Le Monde Oublié
Ses poumons la brûlaient, elle sentait leur chaleur irraider son corps entier. Et pourtant la jeune fille avait froid. Tout à coup, une bouffée d'air l'emplit. Elle manqua de s'étouffer, et une violente quinte de toux fit sortir l'eau qu'elle avait avalée. Wëena était trempée de la tête au pieds, et elle était couchée sur le sol mousseux d'une forêt. Cette position lui rappela la simulation.
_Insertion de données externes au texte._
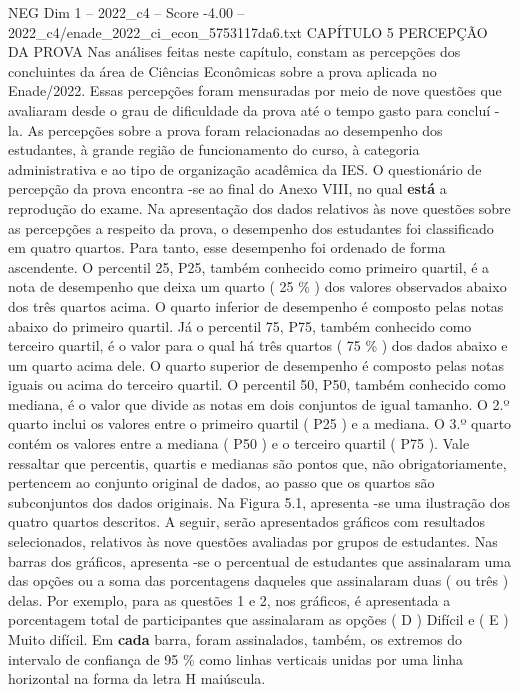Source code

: \begin{textsample}{NEG Dim 1 – 2022\_c4 – Score -4.00 – 2022\_c4/enade\_2022\_ci\_econ\_5753117da6.txt}  \label{ex:f1_neg_178}
CAPÍTULO 5 PERCEPÇÃO DA PROVA Nas análises feitas neste capítulo, constam as percepções dos concluintes da área de Ciências Econômicas sobre a prova aplicada no Enade/2022.
Essas percepções foram mensuradas por meio de nove questões que avaliaram desde o grau de dificuldade da prova até o tempo gasto para concluí -la.
As percepções sobre a prova foram relacionadas ao desempenho dos estudantes, à grande região de funcionamento do curso, à categoria administrativa e ao tipo de organização acadêmica da IES.
O questionário de percepção da prova encontra -se ao final do Anexo VIII, no qual \textbf{está} a reprodução do exame.
Na apresentação dos dados relativos às nove questões sobre as percepções a respeito da prova, o desempenho dos estudantes foi classificado em quatro quartos.
Para tanto, esse desempenho foi ordenado de forma ascendente.
O percentil 25, P25, também conhecido como primeiro quartil, é a nota de desempenho que deixa um quarto ( 25 \% ) dos valores observados abaixo dos três quartos acima.
O quarto inferior de desempenho é composto pelas notas abaixo do primeiro quartil.
Já o percentil 75, P75, também conhecido como terceiro quartil, é o valor para o qual há três quartos ( 75 \% ) dos dados abaixo e um quarto acima dele.
O quarto superior de desempenho é composto pelas notas iguais ou acima do terceiro quartil.
O percentil 50, P50, também conhecido como mediana, é o valor que divide as notas em dois conjuntos de igual tamanho.
O 2.º quarto inclui os valores entre o primeiro quartil ( P25 ) e a mediana.
O 3.º quarto contém os valores entre a mediana ( P50 ) e o terceiro quartil ( P75 ).
Vale ressaltar que percentis, quartis e medianas são pontos que, não obrigatoriamente, pertencem ao conjunto original de dados, ao passo que os quartos são subconjuntos dos dados originais.
Na Figura 5.1, apresenta -se uma ilustração dos quatro quartos descritos.
A seguir, serão apresentados gráficos com resultados selecionados, relativos às nove questões avaliadas por grupos de estudantes.
Nas barras dos gráficos, apresenta -se o percentual de estudantes que assinalaram uma das opções ou a soma das porcentagens daqueles que assinalaram duas ( ou três ) delas.
Por exemplo, para as questões 1 e 2, nos gráficos, é apresentada a porcentagem total de participantes que assinalaram as opções ( D ) Difícil e ( E ) Muito difícil.
Em \textbf{cada} barra, foram assinalados, também, os extremos do intervalo de confiança de 95 \% como linhas verticais unidas por uma linha horizontal na forma da letra H maiúscula.

\end{textsample}
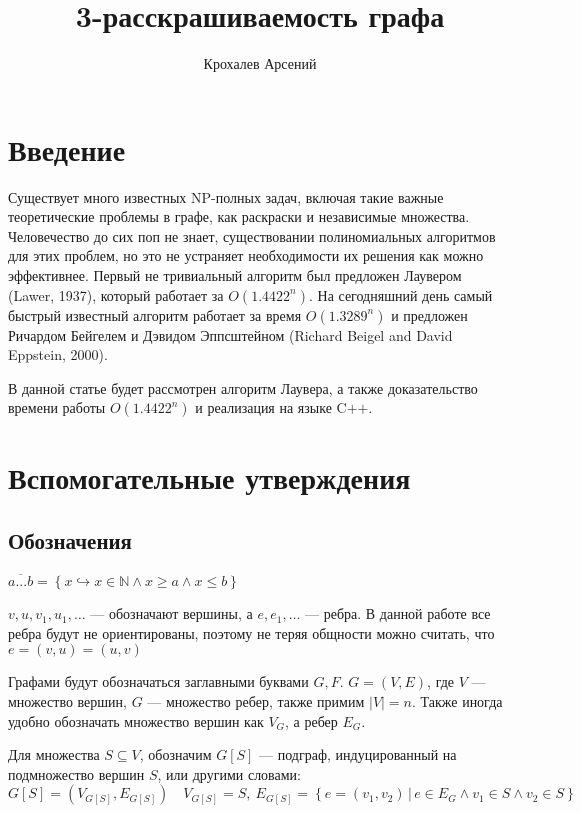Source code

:\documentclass[12pt]{article}
\title{3-расскрашиваемость графа}
\author{Крохалев Арсений}
\begin{document}
\maketitle

\section{Введение}
Существует много известных NP-полных задач, включая такие важные теоретические проблемы в графе, как раскраски и независимые множества. Человечество до сих поп не знает, существовании полиномиальных алгоритмов для этих проблем, но это не устраняет необходимости их решения как можно эффективнее. Первый не тривиальный алгоритм был предложен Лаувером (Lawer, 1937), который работает за $O\left(1.4422^n\right)$. На сегодняшний день самый быстрый известный алгоритм работает за время $O\left(1.3289^n\right)$ и предложен Ричардом Бейгелем и Дэвидом Эппсштейном (Richard Beigel and David Eppstein, 2000).

В данной статье будет рассмотрен алгоритм Лаувера, а также доказательство времени работы $O\left(1.4422^n\right)$ и реализация на языке $\text{C++}$.

\section{Вспомогательные утверждения}
\subsection{Обозначения}
$\overline{a...b} = \left\{x \hookrightarrow x \in \mathbb{N} \wedge x \geq a \wedge x \leq b \right\}$

$v, u, v_1, u_1, \dots$ --- обозначают вершины, а $e, e_1, \dots$ --- ребра. В данной работе все ребра будут не ориентированы, поэтому не теряя общности можно считать, что $e = \left(v, u\right) = \left(u, v\right)$

Графами будут обозначаться заглавными буквами $G, F$. $G = \left(V, E\right)$, где $V$ --- множество вершин, $G$ --- множество ребер, также примим $\left|V\right| = n$. Также иногда удобно обозначать множество вершин как $V_G$, а ребер $E_G$.

Для множества $S \subseteq V$, обозначим $G\left[S\right]$ --- подграф, индуцированный на подмножество вершин $S$, или другими словами: 
$$G\left[S\right] = \left(V_{G\left[S\right]}, E_{G\left[S\right]}\right) \quad V_{G\left[S\right]} = S, ~ E_{G\left[S\right]} = \left\{e = \left(v_1, v_2\right) \, | \, e \in E_G \wedge v_1 \in S \wedge v_2 \in S \right\}$$
\end{document}
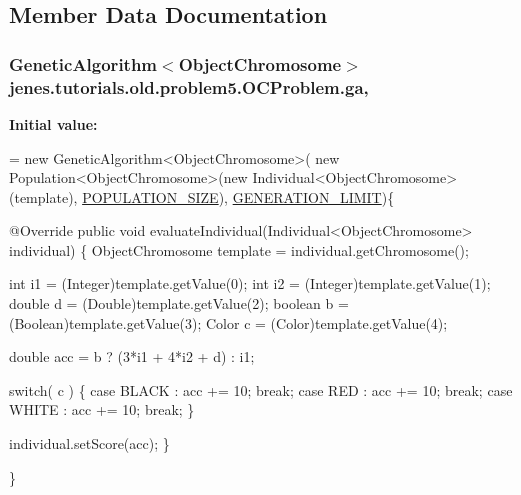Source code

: \subsection{Member Data Documentation}
\hypertarget{classjenes_1_1tutorials_1_1old_1_1problem5_1_1_o_c_problem_af3e6937a8aa09bcde81d7c8e5a7fb6c2}{
\subsubsection[{ga}]{\setlength{\rightskip}{0pt plus 5cm}Genetic\-Algorithm$<${\bf Object\-Chromosome}$>$ jenes.\-tutorials.\-old.\-problem5.\-O\-C\-Problem.\-ga\hspace{0.3cm}{\ttfamily [static]}, {\ttfamily [private]}}}\label{classjenes_1_1tutorials_1_1old_1_1problem5_1_1_o_c_problem_af3e6937a8aa09bcde81d7c8e5a7fb6c2}
{\bfseries Initial value\-:}
\begin{DoxyCode}
=
            \textcolor{keyword}{new} GeneticAlgorithm<ObjectChromosome>( \textcolor{keyword}{new} Population<ObjectChromosome>(\textcolor{keyword}{new} 
      Individual<ObjectChromosome>(\textcolor{keyword}{template}), \hyperlink{classjenes_1_1tutorials_1_1old_1_1problem5_1_1_o_c_problem_af46aa659ca0eed22cbfabe28b78282d6}{POPULATION\_SIZE}), \hyperlink{classjenes_1_1tutorials_1_1old_1_1problem5_1_1_o_c_problem_a63d7a61bcda7da99c4588cc34165d115}{GENERATION\_LIMIT})\{
        
        @Override
        \textcolor{keyword}{public} \textcolor{keywordtype}{void} evaluateIndividual(Individual<ObjectChromosome> individual) \{
            ObjectChromosome \textcolor{keyword}{template} = individual.getChromosome();
            
            \textcolor{keywordtype}{int} i1 = (Integer)\textcolor{keyword}{template}.getValue(0);
            \textcolor{keywordtype}{int} i2 = (Integer)\textcolor{keyword}{template}.getValue(1);
            \textcolor{keywordtype}{double} d = (Double)\textcolor{keyword}{template}.getValue(2);
            \textcolor{keywordtype}{boolean} b = (Boolean)\textcolor{keyword}{template}.getValue(3);
            Color c = (Color)\textcolor{keyword}{template}.getValue(4);
            
            \textcolor{keywordtype}{double} acc = b ? (3*i1 + 4*i2 + d) : i1;
            
            \textcolor{keywordflow}{switch}( c ) \{
            \textcolor{keywordflow}{case} BLACK : acc += 10; \textcolor{keywordflow}{break};
            \textcolor{keywordflow}{case} RED   : acc += 10; \textcolor{keywordflow}{break};
            \textcolor{keywordflow}{case} WHITE : acc += 10; \textcolor{keywordflow}{break};
            \}
            
            individual.setScore(acc);
        \}
        
    \}
\end{DoxyCode}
Elle chassa très vite cette pensée de son esprit, les souvenirs étant encore douloureux. Elle se reconcentra sur d'autres sensations. Son corps fin tremblait, transi de froid. L'automne avait déjà rattrapé cette forêt, à en juger les feuilles sur le sol. Sa vague de froid aussi avait envahi l'espace. Vague... comme celle qui l'avait conduite ici. Wëena ne se souvenait pas du visage de son mystérieux sauveteur, mais elle pouvait encore entendre un autre homme murmurer son nom. Syno... L'homme en blanc qui d'un seul mouvement de bras avait pu la transporter dans un monde meilleur. Mais dans ce monde elle était seule. Comme si elle se trouvait hors du temps. Ou comme si le reste du Centerre l'avait oublié. C'était ça. Elle était allongée sur le sol du Monde Oublié.
-Étrangère ! Étrangère !
La jeune fille se redressa, surprise par le bruit. Assise sur une branche, une fille au longs cheveux blancs hurlait à pleins poumons. Elle était de petite taille, et pourtant quelque chose la rendait imposante, presque effrayante.
- Étrangère ! Étrangère !
- Ça va... lui dit Wëena, je ne bougerait pas, promis.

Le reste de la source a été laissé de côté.